Insurance Claims Fraud Detection
Common Claims Repository
Luther Systems has developed a Common Claims Repository using its proprietary LEIA (“Luther Enterprise Infrastructure Architecture) platform. This Common Claims Repository enables a secure sharing of claims details, which can assist insurance companies in the detection of duplicate claims fraud.
A study done by the Reinsurance Group of America in 2017 found that fraud related organizational losses are between 3%, and more likely to be around 6%, of total expenditure. The Coalition Against Insurance Fraud estimate that around 80 billion dollars a year is lost by US insurers. Further, it is estimated that between 3% to 4% of all claims are in fact fraudulent.
The study further found the highest instance of claims fraud in the Asia Pacific, topping at around 4.1%. The losses from fraud result in not only a higher cost of care, but more importantly, in higher insurance premiums. In 2017, insurance companies in Singapore paid out 668 million dollars, which based upon a 3% to 4% fraud rate, would result in approximately 20 to 26 million dollars a year in fraud.
Duplicate claims fraud are difficult to detect, since the insurance companies are legally unable to share customer data with their competitors. It is also not possible to disclose personally identifiable information. There is no existing technical solution that allows insurance companies to identify suspected duplicate claims while maintaining data privacy.
For example, a malicious claimant could submit a legitimate claim to Insurance Company A. They could then duplicate the claim, and submit it to Insurance Company B. Using existing technology, there is no easy way for Insurance Company B to know that the same claim was submitted to Insurance Company A.
Luther Product: How it works
Luther Systems has developed the Common Claims Repository using blockchain technology to address this need. It uniquely enables multiple participants in a network to detect duplicate claims while maintaining the confidentiality and integrity of their claimants data. Luther Shared Claims Repository creates a private network between resident insurers, which enables them to securely store encrypted copies of a submitted claim for validation.
It is important to find the right number of fields that claims share in order to be detected as a duplicate. A number of standard claims fields common to the insurers involved were selected. If a certain percentage of fields match then the claim is flagged as a duplicate.
When a claim which is submitted to the system is recognized as a duplicate, it is flagged for further investigation. No private data is actually stored upon the blockchain, and insurers are not able to glean details about other insurer's data. Also, claims data is transmitted to the Common Claims Repository, using Luther’s Systems proprietary multi-signature hashing methodology. This ensures that no unencrypted claims data leaves an insurer’s network.
Multiple insurers join the network, and each submits their encrypted claims to the Shared Claims Repository. The system automatically detects the claim which has been submitted before, and flag that up for the submitting insurance company. This all happens on the hashed representation of a claim, ensuring that no personally identifiable information leaves the insurers network.
Two KPIs were set up at the beginning of the project to measure success of the Common Claims Repository: false positive rate and privacy.
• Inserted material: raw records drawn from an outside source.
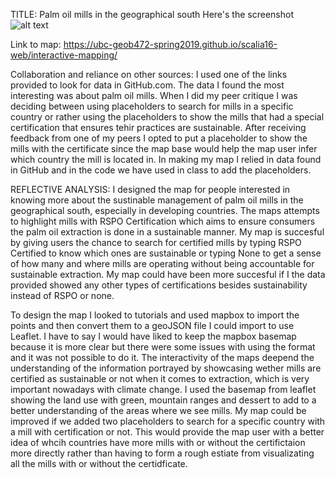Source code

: TITLE: Palm oil mills in the geographical south 
Here's the screenshot
![alt text]()

Link to map:  https://ubc-geob472-spring2019.github.io/scalia16-web/interactive-mapping/

Collaboration and reliance on other sources: 
I used one of the links provided to look for data in GitHub.com. The data I found the most interesting was about palm oil mills. When I did my peer critique I was deciding between using placeholders to search for mills in a specific country or rather using the placeholders to show the mills that had a special certification that ensures tehir practices are sustainable. After receiving feedback from one of my peers I opted to put a placeholder to show the mills with the certificate since the map base would help the map user infer which country the mill is located in. In making my map I relied in data found in GitHub and in the code we have used in class to add the placeholders. 

REFLECTIVE ANALYSIS:
I designed the map for people interested in knowing more about the sustinable management of palm oil mills in the geographical south, especially in developing countries. The maps attempts to highlight mills with RSPO Certification which aims to ensure consumers the palm oil extraction is done in a sustainable manner. My map is succesful by giving users the chance to search for certified mills by typing RSPO Certified to know which ones are sustainable or typing None to get a sense of how many and where mills are operating without being accountable for sustainable extraction. My map could have been more succesful if I the data provided showed any other types of certifications besides sustainability instead of RSPO or none. 


To design the map I looked to tutorials and used mapbox to import the points and then convert them to a geoJSON file I could import to use Leaflet. I have to say I would have liked to keep the mapbox basemap because it is more clear but there were some issues with using the format and it was not possible to do it. The interactivity of the maps deepend the understanding of the information portrayed by showcasing wether mills are certified as sustainable or not when it comes to extraction, which is very important nowadays with climate change. I used the basemap from leaflet showing the land use with green, mountain ranges and dessert to add to a better understanding of the areas where we see mills. My map could be improved if we added two placeholders to search for a specific country with a mill with certification or not. This would provide the map user with a better idea of whcih countries have more mills with or without the certifictaion more directly rather than having to form a rough estiate from visualizating all the mills with or without the certidficate. 
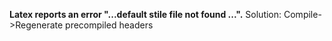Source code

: **Latex reports an error "...default stile file not found ...".**
Solution: Compile->Regenerate precompiled headers
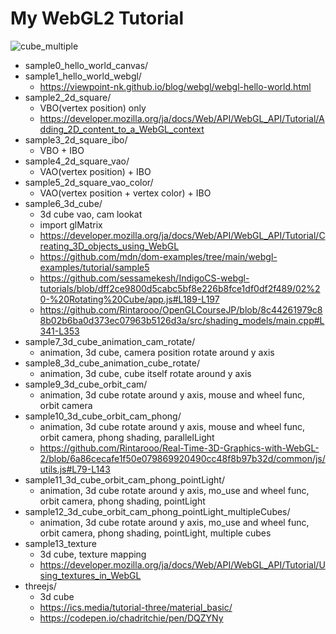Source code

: # My WebGL2 Tutorial

![cube_multiple](https://github.com/Rintarooo/my_webgl_tutorial/assets/51239551/f03ccd30-c455-4e48-a758-1e12e94b88e7)

* sample0_hello_world_canvas/
* sample1_hello_world_webgl/
    * https://viewpoint-nk.github.io/blog/webgl/webgl-hello-world.html
* sample2_2d_square/
    * VBO(vertex position) only
    * https://developer.mozilla.org/ja/docs/Web/API/WebGL_API/Tutorial/Adding_2D_content_to_a_WebGL_context
* sample3_2d_square_ibo/
    * VBO + IBO
* sample4_2d_square_vao/
    * VAO(vertex position) + IBO
* sample5_2d_square_vao_color/
    * VAO(vertex position + vertex color) + IBO
* sample6_3d_cube/
    * 3d cube vao, cam lookat
    * import glMatrix
    * https://developer.mozilla.org/ja/docs/Web/API/WebGL_API/Tutorial/Creating_3D_objects_using_WebGL
    * https://github.com/mdn/dom-examples/tree/main/webgl-examples/tutorial/sample5
    * https://github.com/sessamekesh/IndigoCS-webgl-tutorials/blob/dff2ce9800d5cabc5bf8e226b8fce1df0df2f489/02%20-%20Rotating%20Cube/app.js#L189-L197
    * https://github.com/Rintarooo/OpenGLCourseJP/blob/8c44261979c88b02b6ba0d373ec07963b5126d3a/src/shading_models/main.cpp#L341-L353
* sample7_3d_cube_animation_cam_rotate/
    * animation, 3d cube, camera position rotate around y axis
* sample8_3d_cube_animation_cube_rotate/
    * animation, 3d cube, cube itself rotate around y axis
* sample9_3d_cube_orbit_cam/
    * animation, 3d cube rotate around y axis, mouse and wheel func, orbit camera
* sample10_3d_cube_orbit_cam_phong/
    * animation, 3d cube rotate around y axis, mouse and wheel func, orbit camera, phong shading, parallelLight
    * https://github.com/Rintarooo/Real-Time-3D-Graphics-with-WebGL-2/blob/6a86cecafe1f50e079869920490cc48f8b97b32d/common/js/utils.js#L79-L143
* sample11_3d_cube_orbit_cam_phong_pointLight/
    * animation, 3d cube rotate around y axis, mo_use and wheel func, orbit camera, phong shading, pointLight
* sample12_3d_cube_orbit_cam_phong_pointLight_multipleCubes/
    * animation, 3d cube rotate around y axis, mo_use and wheel func, orbit camera, phong shading, pointLight, multiple cubes
* sample13_texture
    * 3d cube, texture mapping
    * https://developer.mozilla.org/ja/docs/Web/API/WebGL_API/Tutorial/Using_textures_in_WebGL
* threejs/
    * 3d cube
    * https://ics.media/tutorial-three/material_basic/
    * https://codepen.io/chadritchie/pen/DQZYNy

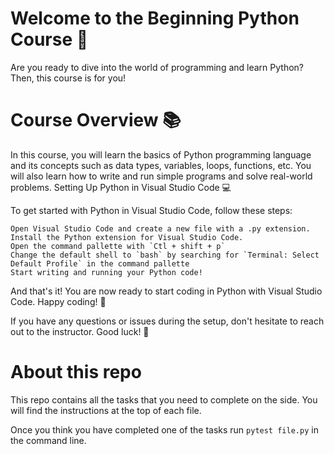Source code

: # Welcome to the Beginning Python Course 🐍

Are you ready to dive into the world of programming and learn Python? Then, this course is for you!

# Course Overview 📚

In this course, you will learn the basics of Python programming language and its concepts such as data types, variables, loops, functions, etc. You will also learn how to write and run simple programs and solve real-world problems.
Setting Up Python in Visual Studio Code 💻

To get started with Python in Visual Studio Code, follow these steps:

    Open Visual Studio Code and create a new file with a .py extension.
    Install the Python extension for Visual Studio Code.
    Open the command pallette with `Ctl + shift + p`
    Change the default shell to `bash` by searching for `Terminal: Select Default Profile` in the command pallette 
    Start writing and running your Python code!

And that's it! You are now ready to start coding in Python with Visual Studio Code. Happy coding! 🎉

If you have any questions or issues during the setup, don't hesitate to reach out to the instructor. Good luck! 💪

# About this repo

This repo contains all the tasks that you need to complete on the side. You will find the instructions at the top of each file. 

Once you think you have completed one of the tasks run `pytest file.py` in the command line.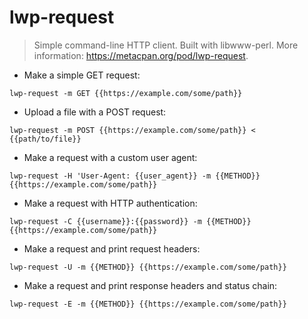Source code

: # lwp-request

> Simple command-line HTTP client.
> Built with libwww-perl.
> More information: <https://metacpan.org/pod/lwp-request>.

- Make a simple GET request:

`lwp-request -m GET {{https://example.com/some/path}}`

- Upload a file with a POST request:

`lwp-request -m POST {{https://example.com/some/path}} < {{path/to/file}}`

- Make a request with a custom user agent:

`lwp-request -H 'User-Agent: {{user_agent}} -m {{METHOD}} {{https://example.com/some/path}}`

- Make a request with HTTP authentication:

`lwp-request -C {{username}}:{{password}} -m {{METHOD}} {{https://example.com/some/path}}`

- Make a request and print request headers:

`lwp-request -U -m {{METHOD}} {{https://example.com/some/path}}`

- Make a request and print response headers and status chain:

`lwp-request -E -m {{METHOD}} {{https://example.com/some/path}}`
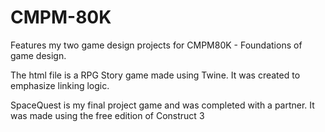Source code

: # CMPM-80K

Features my two game design projects for CMPM80K - Foundations of game design.

The html file is a RPG Story game made using Twine. It was created to emphasize linking logic.

SpaceQuest is my final project game and was completed with a partner. It was made using the free edition of Construct 3
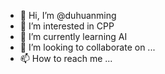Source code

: - 👋 Hi, I’m @duhuanming
- 👀 I’m interested in CPP
- 🌱 I’m currently learning AI
- 💞️ I’m looking to collaborate on ...
- 📫 How to reach me ...

<!---
duhuanming/duhuanming is a ✨ special ✨ repository because its `README.md` (this file) appears on your GitHub profile.
You can click the Preview link to take a look at your changes.
--->
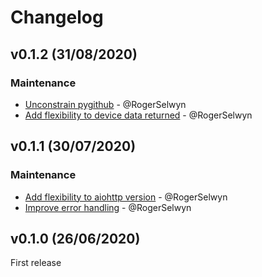 # Changelog

## v0.1.2 (31/08/2020)
### Maintenance
- [Unconstrain pygithub](https://github.com/RogerSelwyn/skyq_hub/commit/9c45e6d6e2ad80f33d6afbe54dd6a9c3450eaa4b) - @RogerSelwyn
- [Add flexibility to device data returned](https://github.com/RogerSelwyn/skyq_hub/commit/d29121660bf6dac0533dc1d9804accc0ac20de16) - @RogerSelwyn

## v0.1.1 (30/07/2020)
### Maintenance
- [Add flexibility to aiohttp version](https://github.com/RogerSelwyn/skyq_hub/commit/2202398a0bd32b3dadc69b910e8be560a653cd1f) - @RogerSelwyn
- [Improve error handling](https://github.com/RogerSelwyn/skyq_hub/commit/09b43ba9263d87c622cdb381c5f7e42137f8bbc1) - @RogerSelwyn

## v0.1.0 (26/06/2020)
First release
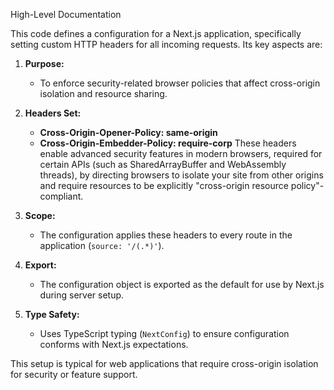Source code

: High-Level Documentation

This code defines a configuration for a Next.js application, specifically setting custom HTTP headers for all incoming requests. Its key aspects are:

1. **Purpose:**  
   - To enforce security-related browser policies that affect cross-origin isolation and resource sharing.

2. **Headers Set:**  
   - **Cross-Origin-Opener-Policy: same-origin**
   - **Cross-Origin-Embedder-Policy: require-corp**
   These headers enable advanced security features in modern browsers, required for certain APIs (such as SharedArrayBuffer and WebAssembly threads), by directing browsers to isolate your site from other origins and require resources to be explicitly "cross-origin resource policy"-compliant.

3. **Scope:**  
   - The configuration applies these headers to every route in the application (`source: '/(.*)'`).

4. **Export:**  
   - The configuration object is exported as the default for use by Next.js during server setup.

5. **Type Safety:**  
   - Uses TypeScript typing (`NextConfig`) to ensure configuration conforms with Next.js expectations.

This setup is typical for web applications that require cross-origin isolation for security or feature support.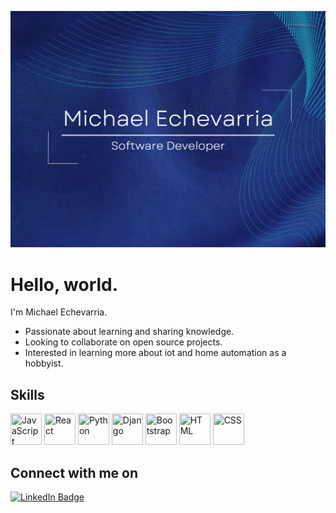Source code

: ![Banner](https://github.com/MAEchevarria/MAEchevarria/raw/master/assets/MAE_banner.png)

# Hello, world.

I'm Michael Echevarria.
- Passionate about learning and sharing knowledge. 
- Looking to collaborate on open source projects.
- Interested in learning more about iot and home automation as a hobbyist.

## Skills
<div>
    <img src="https://cdn.jsdelivr.net/gh/devicons/devicon/icons/javascript/javascript-original.svg" height="50px" width="50px" title="JavaScript" />
    <img src="https://cdn.jsdelivr.net/gh/devicons/devicon/icons/react/react-original.svg" height="50px" width="50px" title="React"/>
    <img src="https://cdn.jsdelivr.net/gh/devicons/devicon/icons/python/python-original.svg" height="50px" width="50px" title="Python"/>
    <img src="https://cdn.jsdelivr.net/gh/devicons/devicon/icons/django/django-plain-wordmark.svg" height="50px" width="50px" title="Django"/>
    <img src="https://cdn.jsdelivr.net/gh/devicons/devicon/icons/bootstrap/bootstrap-original.svg" height="50px" width="50px" title="Bootstrap"/>
    <img src="https://cdn.jsdelivr.net/gh/devicons/devicon/icons/html5/html5-original-wordmark.svg" height="50px" width="50px" title="HTML"/>
    <img src="https://cdn.jsdelivr.net/gh/devicons/devicon/icons/css3/css3-original-wordmark.svg" height="50px" width="50px" title="CSS"/>
</div>

## Connect with me on 
<a href="https://www.linkedin.com/in/maechevarria/" target="_blank">
    <img src="https://img.shields.io/badge/linkedin-0A66C2?style=for-the-badge&logo=linkedin&logoColor=white" alt="LinkedIn Badge"/>
</a>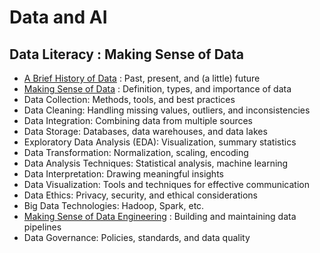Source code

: # Data and AI

## Data Literacy : Making Sense of Data
- [A Brief History of Data](https://medium.com/@rathi-ankit/a-brief-history-of-data-bc4d9ae475fe) : Past, present, and (a little) future
- [Making Sense of Data](https://rathi-ankit.medium.com/making-sense-of-data-ddc9bc4daec5) : Definition, types, and importance of data
- Data Collection: Methods, tools, and best practices
- Data Cleaning: Handling missing values, outliers, and inconsistencies
- Data Integration: Combining data from multiple sources
- Data Storage: Databases, data warehouses, and data lakes
- Exploratory Data Analysis (EDA): Visualization, summary statistics
- Data Transformation: Normalization, scaling, encoding
- Data Analysis Techniques: Statistical analysis, machine learning
- Data Interpretation: Drawing meaningful insights
- Data Visualization: Tools and techniques for effective communication
- Data Ethics: Privacy, security, and ethical considerations
- Big Data Technologies: Hadoop, Spark, etc.
- [Making Sense of Data Engineering](https://rathi-ankit.medium.com/making-sense-of-data-engineering-10544d0233a4) : Building and maintaining data pipelines
- Data Governance: Policies, standards, and data quality


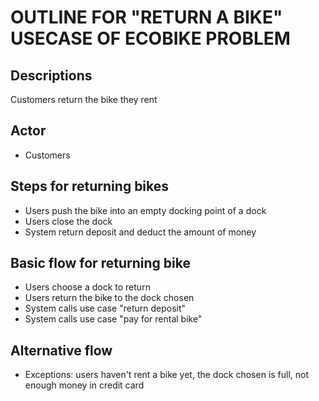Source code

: # OUTLINE FOR "RETURN A BIKE" USECASE OF ECOBIKE PROBLEM

## Descriptions

Customers return the bike they rent

## Actor

- Customers

## Steps for returning bikes

- Users push the bike into an empty docking point of a dock
- Users close the dock
- System return deposit and deduct the amount of money

## Basic flow for returning bike

- Users choose a dock to return
- Users return the bike to the dock chosen
- System calls use case "return deposit"
- System calls use case "pay for rental bike"

## Alternative flow

- Exceptions: users haven't rent a bike yet, the dock chosen is full, not enough money in credit card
First, it was important to ensure that the false positive rate, the case when a claim is wrongfully detected as a fraudulent claim, is kept to a minimum. Given the similarity metric, in many applications it is impossible to achieve a 0% false positive rate. The product delivered a false positive rate under 0.1% through using cryptographic hashes to construct a signature for each document. Although these signatures introduce a false positive, they are large enough such that this rate does not exceed the 0.1% requirement.
Second, ensuring privacy was crucial in developing the Common Claims Repository. The Luther solution relies upon generating hashes that are resistant against bruteforce preimage attacks. Luther Systems specifically tunes the hashing function to be as difficult to break as possible, while maintaining the average detection delay requirement. Experimentally, it was found that to meet the requirements described in this document it would take a single ASIC 5.7e6 years to brute force a single hash. Even if the ASIC was as cheap as $1 and energy costs were ignored, it would cost over $5.7 million to brute force the hash and take (on average) 6 months. Typically, ASIC device prices are in the hundreds of dollars range.
This case study focuses on the development of the Common Claims Repository for the two clients. It is worth noting that this product can easily be scaled and adopted by many more insurance companies. Should a new insurance company want to join the network, they can do so easily, and begin submitting claims to Luther System's APIs.